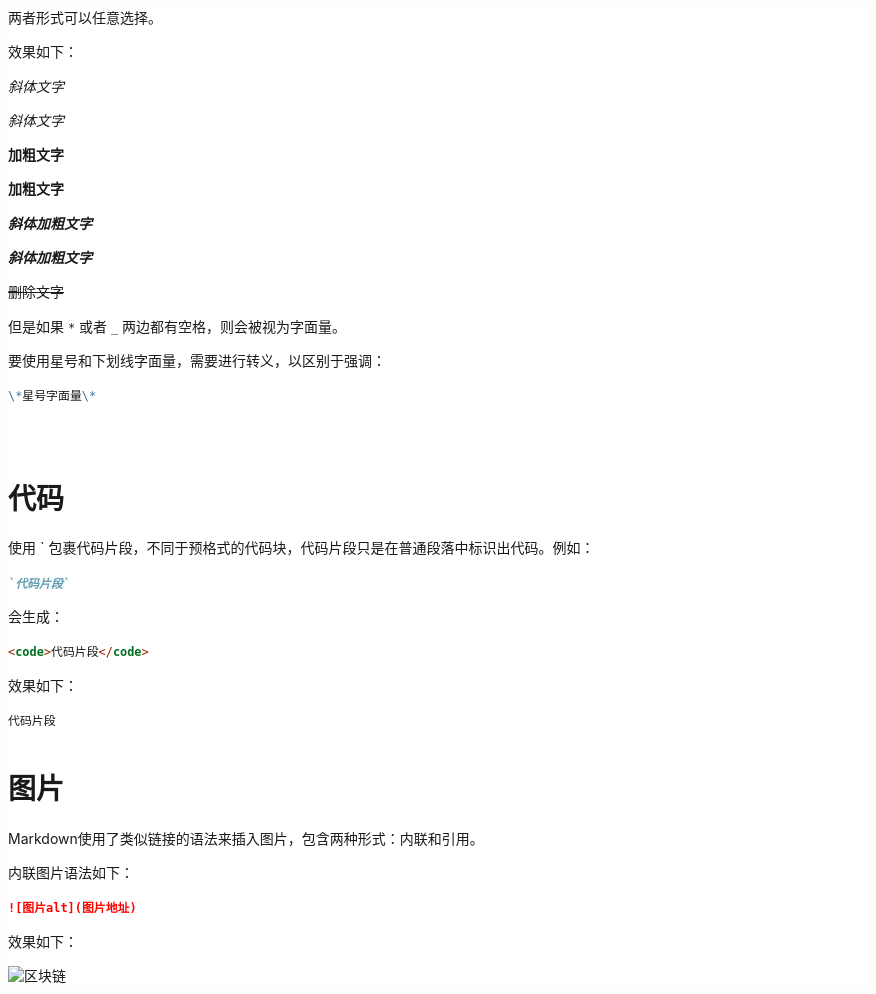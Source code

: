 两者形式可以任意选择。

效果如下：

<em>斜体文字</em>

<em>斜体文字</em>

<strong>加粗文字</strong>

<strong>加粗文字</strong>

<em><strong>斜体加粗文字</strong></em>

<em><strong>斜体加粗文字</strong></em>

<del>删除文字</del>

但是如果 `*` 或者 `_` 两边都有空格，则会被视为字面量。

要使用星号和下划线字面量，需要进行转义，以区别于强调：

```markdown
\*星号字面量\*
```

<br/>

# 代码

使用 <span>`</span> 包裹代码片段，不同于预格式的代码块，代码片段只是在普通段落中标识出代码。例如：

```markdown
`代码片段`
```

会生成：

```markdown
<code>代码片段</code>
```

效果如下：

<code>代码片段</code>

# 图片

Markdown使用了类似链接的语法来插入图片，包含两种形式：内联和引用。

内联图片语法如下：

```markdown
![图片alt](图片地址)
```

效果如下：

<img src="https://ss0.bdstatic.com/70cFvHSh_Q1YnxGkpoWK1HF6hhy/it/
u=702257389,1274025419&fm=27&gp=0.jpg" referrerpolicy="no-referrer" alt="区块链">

···

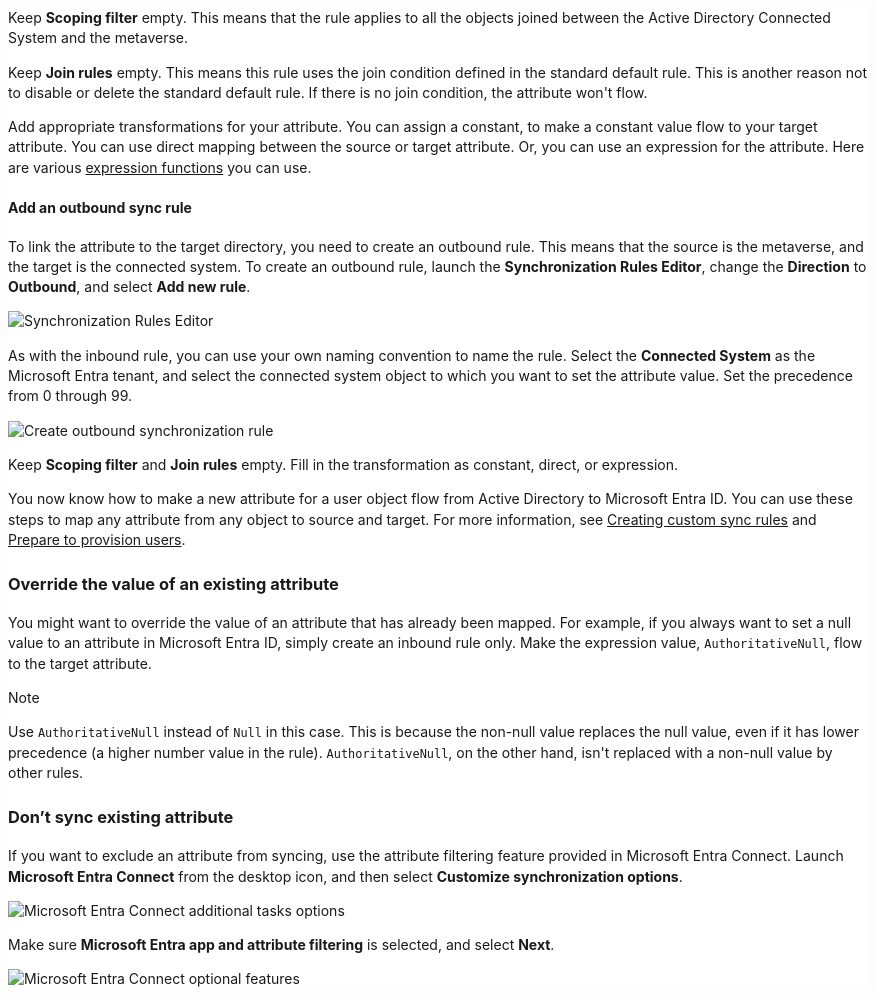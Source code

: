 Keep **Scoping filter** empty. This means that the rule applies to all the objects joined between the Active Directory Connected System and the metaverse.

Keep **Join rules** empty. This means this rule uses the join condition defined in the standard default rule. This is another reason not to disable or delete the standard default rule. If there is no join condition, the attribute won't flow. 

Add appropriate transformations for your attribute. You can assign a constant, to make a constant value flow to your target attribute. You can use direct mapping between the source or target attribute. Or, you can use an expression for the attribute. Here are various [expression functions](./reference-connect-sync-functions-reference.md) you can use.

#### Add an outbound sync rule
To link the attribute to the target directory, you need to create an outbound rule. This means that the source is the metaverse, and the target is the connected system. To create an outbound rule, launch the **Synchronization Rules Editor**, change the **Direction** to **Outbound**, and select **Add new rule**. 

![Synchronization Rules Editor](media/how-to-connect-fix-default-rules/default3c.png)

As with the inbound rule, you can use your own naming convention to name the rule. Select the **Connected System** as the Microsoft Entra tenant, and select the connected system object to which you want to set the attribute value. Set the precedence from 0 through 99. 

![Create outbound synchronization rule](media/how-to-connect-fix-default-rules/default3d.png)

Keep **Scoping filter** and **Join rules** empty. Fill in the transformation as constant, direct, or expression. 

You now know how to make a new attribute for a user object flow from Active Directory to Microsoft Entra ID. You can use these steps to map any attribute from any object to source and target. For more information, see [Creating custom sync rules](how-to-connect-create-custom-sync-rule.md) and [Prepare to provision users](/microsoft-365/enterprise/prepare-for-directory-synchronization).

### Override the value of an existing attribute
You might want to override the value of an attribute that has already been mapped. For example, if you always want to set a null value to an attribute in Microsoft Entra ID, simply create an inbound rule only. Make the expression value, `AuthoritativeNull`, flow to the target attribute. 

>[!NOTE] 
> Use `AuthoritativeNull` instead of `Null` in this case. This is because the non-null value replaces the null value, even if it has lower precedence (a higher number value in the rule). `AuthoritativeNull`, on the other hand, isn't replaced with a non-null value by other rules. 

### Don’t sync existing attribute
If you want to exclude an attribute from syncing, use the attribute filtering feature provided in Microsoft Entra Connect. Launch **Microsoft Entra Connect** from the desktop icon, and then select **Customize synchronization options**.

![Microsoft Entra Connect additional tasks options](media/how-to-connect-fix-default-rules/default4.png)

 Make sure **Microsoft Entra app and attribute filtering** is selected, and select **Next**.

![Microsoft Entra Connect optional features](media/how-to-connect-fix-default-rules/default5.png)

···

Required work:
From the records above, copy every line that holds the word "options".

Written solution:
If you want to exclude an attribute from syncing, use the attribute filtering feature provided in Microsoft Entra Connect. Launch **Microsoft Entra Connect** from the desktop icon, and then select **Customize synchronization options**.
![Microsoft Entra Connect additional tasks options](media/how-to-connect-fix-default-rules/default4.png)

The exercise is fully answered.